In April 2016, the hospital hired four interpreters for patients who speak English or Chinese, as well as a nurse specializing in medical coordination for international patients.

“International patients visiting us for the first time usually feel uneasy because of the language problems they anticipate,” says Mayumi Okauchi, the nurse specializing in medical coordination for international patients. “My job is to help international patients who are in need of language assistance by explaining the diagnosis and treatment to them. It is more important than anything else for us to ensure that a non-Japanese speaking patient understands his or her condition while being treated at the hospital. Our Patient Support Center, a cross-functional organization of the hospital that seeks to support international patients regardless of their nationalities, is one of the key features of our hospital.”

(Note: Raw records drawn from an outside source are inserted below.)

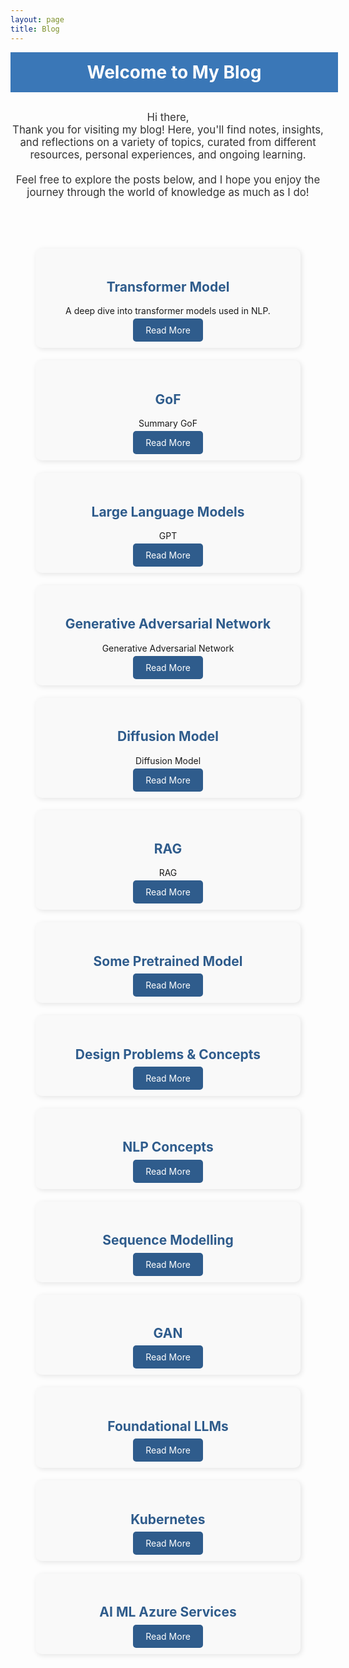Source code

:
 ```yaml
---
layout: page
title: Blog
---
```


<div style="background-color: #3A77B7; color: white; padding: 10px; text-align: center; width: 100%; margin: 0 auto 30px;">
  <h1 style="margin: 5px 0;">Welcome to My Blog</h1>
</div>

<p style="text-align: center; font-size: 1.2em; color: #333;">
  Hi there, <br>
  Thank you for visiting my blog! Here, you'll find notes, insights, and reflections on a variety of topics, curated from different resources, personal experiences, and ongoing learning.<br><br>
  Feel free to explore the posts below, and I hope you enjoy the journey through the world of knowledge as much as I do!
</p>

<div style="display: grid; grid-template-columns: repeat(auto-fit, minmax(250px, 1fr)); gap: 20px; margin: 40px 20px;">

<div style="display: grid; grid-template-columns: repeat(auto-fit, minmax(250px, 1fr)); gap: 20px; margin: 40px 20px;">
  
  <!-- Card 1 -->
  <div style="background-color: #f9f9f9; border-radius: 10px; box-shadow: 2px 2px 8px rgba(0, 0, 0, 0.1); padding: 20px; text-align: center;">
    <h2 style="color: #2F5C8C;">Transformer Model</h2>
    <p>A deep dive into transformer models used in NLP.</p>
    <a href="transformer" style="color: white; background-color: #2F5C8C; padding: 10px 20px; border-radius: 5px; text-decoration: none;">Read More</a>
  </div>

  <!-- Card 2 -->
  <div style="background-color: #f9f9f9; border-radius: 10px; box-shadow: 2px 2px 8px rgba(0, 0, 0, 0.1); padding: 20px; text-align: center;">
    <h2 style="color: #2F5C8C;">GoF</h2>
    <p>Summary GoF</p>
    <a href="gof" style="color: white; background-color: #2F5C8C; padding: 10px 20px; border-radius: 5px; text-decoration: none;">Read More</a>
  </div>

  <!-- Card 3 -->
  <div style="background-color: #f9f9f9; border-radius: 10px; box-shadow: 2px 2px 8px rgba(0, 0, 0, 0.1); padding: 20px; text-align: center;">
    <h2 style="color: #2F5C8C;">Large Language Models </h2>
    <p>GPT</p>
    <a href="llms" style="color: white; background-color: #2F5C8C; padding: 10px 20px; border-radius: 5px; text-decoration: none;">Read More</a>
  </div>

   <!-- Card 4 -->
  <div style="background-color: #f9f9f9; border-radius: 10px; box-shadow: 2px 2px 8px rgba(0, 0, 0, 0.1); padding: 20px; text-align: center;">
    <h2 style="color: #2F5C8C;">Generative Adversarial Network</h2>
    <p>Generative Adversarial Network</p>
    <a href="gan" style="color: white; background-color: #2F5C8C; padding: 10px 20px; border-radius: 5px; text-decoration: none;">Read More</a>
  </div>

   <!-- Card 5 -->
  <div style="background-color: #f9f9f9; border-radius: 10px; box-shadow: 2px 2px 8px rgba(0, 0, 0, 0.1); padding: 20px; text-align: center;">
    <h2 style="color: #2F5C8C;">Diffusion Model</h2>
    <p>Diffusion Model</p>
    <a href="diffusion" style="color: white; background-color: #2F5C8C; padding: 10px 20px; border-radius: 5px; text-decoration: none;">Read More</a>
  </div>

   <!-- Card 6 -->
  <div style="background-color: #f9f9f9; border-radius: 10px; box-shadow: 2px 2px 8px rgba(0, 0, 0, 0.1); padding: 20px; text-align: center;">
    <h2 style="color: #2F5C8C;">RAG</h2>
    <p> RAG</p>
    <a href="rag" style="color: white; background-color: #2F5C8C; padding: 10px 20px; border-radius: 5px; text-decoration: none;">Read More</a>
  </div>
  
<!-- Card 7 -->
  <div style="background-color: #f9f9f9; border-radius: 10px; box-shadow: 2px 2px 8px rgba(0, 0, 0, 0.1); padding: 20px; text-align: center;">
    <h2 style="color: #2F5C8C;">Some Pretrained Model</h2>
    <p> </p>
    <a href="pretrainedmodels" style="color: white; background-color: #2F5C8C; padding: 10px 20px; border-radius: 5px; text-decoration: none;">Read More</a>
  </div>
  
<!-- Card 8 -->
  <div style="background-color: #f9f9f9; border-radius: 10px; box-shadow: 2px 2px 8px rgba(0, 0, 0, 0.1); padding: 20px; text-align: center;">
    <h2 style="color: #2F5C8C;">Design Problems & Concepts</h2>
    <p> </p>
    <a href="designproblems" style="color: white; background-color: #2F5C8C; padding: 10px 20px; border-radius: 5px; text-decoration: none;">Read More</a>
  </div>
  <!-- Add more cards as needed -->

  <!-- Card 9 -->
  <div style="background-color: #f9f9f9; border-radius: 10px; box-shadow: 2px 2px 8px rgba(0, 0, 0, 0.1); padding: 20px; text-align: center;">
    <h2 style="color: #2F5C8C;">NLP Concepts</h2>
    <p> </p>
    <a href="nlpconcepts" style="color: white; background-color: #2F5C8C; padding: 10px 20px; border-radius: 5px; text-decoration: none;">Read More</a>
  </div>

  <!-- Card 10 -->
  <div style="background-color: #f9f9f9; border-radius: 10px; box-shadow: 2px 2px 8px rgba(0, 0, 0, 0.1); padding: 20px; text-align: center;">
    <h2 style="color: #2F5C8C;">Sequence Modelling</h2>
    <p> </p>
    <a href="sequence_modelling" style="color: white; background-color: #2F5C8C; padding: 10px 20px; border-radius: 5px; text-decoration: none;">Read More</a>
  </div>
  
  <!-- Card 11 -->
  <div style="background-color: #f9f9f9; border-radius: 10px; box-shadow: 2px 2px 8px rgba(0, 0, 0, 0.1); padding: 20px; text-align: center;">
    <h2 style="color: #2F5C8C;">GAN</h2>
    <p> </p>
    <a href="gan" style="color: white; background-color: #2F5C8C; padding: 10px 20px; border-radius: 5px; text-decoration: none;">Read More</a>
  </div>

  <!-- Card 12 -->
  <div style="background-color: #f9f9f9; border-radius: 10px; box-shadow: 2px 2px 8px rgba(0, 0, 0, 0.1); padding: 20px; text-align: center;">
    <h2 style="color: #2F5C8C;">Foundational LLMs</h2>
    <p> </p>
    <a href="foundationmodels" style="color: white; background-color: #2F5C8C; padding: 10px 20px; border-radius: 5px; text-decoration: none;">Read More</a>
  </div>
  
  <!-- Card 13 -->
  <div style="background-color: #f9f9f9; border-radius: 10px; box-shadow: 2px 2px 8px rgba(0, 0, 0, 0.1); padding: 20px; text-align: center;">
    <h2 style="color: #2F5C8C;">Kubernetes</h2>
    <p> </p>
    <a href="Kubernetes" style="color: white; background-color: #2F5C8C; padding: 10px 20px; border-radius: 5px; text-decoration: none;">Read More</a>
  </div>

   <!-- Card 14 -->
  <div style="background-color: #f9f9f9; border-radius: 10px; box-shadow: 2px 2px 8px rgba(0, 0, 0, 0.1); padding: 20px; text-align: center;">
    <h2 style="color: #2F5C8C;">AI ML Azure Services</h2>
    <p> </p>
    <a href="aimlazure" style="color: white; background-color: #2F5C8C; padding: 10px 20px; border-radius: 5px; text-decoration: none;">Read More</a>
  </div>
  
  
 </div>
</div>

Twelve years ago the Department of Pediatrics at Hiroo Hospital launched an online medical questionnaire system in English for international patients. At the request of the Tokyo Metropolitan Government, Dr. Yasuhito Yamamoto, the Department’s General Manager and Director of Management Planning, has further developed the system for international patients and made it compatible for use with tablet PCs.

“The system is designed to eliminate misunderstandings when a doctor provides medical treatment to a non-Japanese speaking patient. The Tokyo Metropolitan Government is currently looking to establish a cutting-edge platform that will facilitate the extensive use of tablet PCs in medical services. In this regard as well, the development of the medical questionnaire system is important,” says Dr. Yamamoto.

To begin the process, the patient is asked to tick the relevant symptoms listed on the screen of the tablet PC in response to the question, “What brought you here?” As the patient continues identifying his or her symptoms on the screen, related questions appear automatically, including a request to indicate the affected area by touching the relevant part of the human body diagram on the screen. While the system is currently limited to use by English-speaking patients only, it will be further developed as a multilingual system in the future. The latest upgrade of the system, which includes systematic linkage with electronic medical charts, is currently undergoing testing.

“Every one of us working in the hospital shares a desire to ensure that international patients have access to the medical services provided by our hospital in much the same way as Japanese patients do. It appears that we have finished establishing a basic platform for this. Going forward, we will remain focused on activities for making further improvements to the system,” says Okauchi. “We will remain committed to working together with the aim of becoming a hospital selected by all patients, regardless of nationality.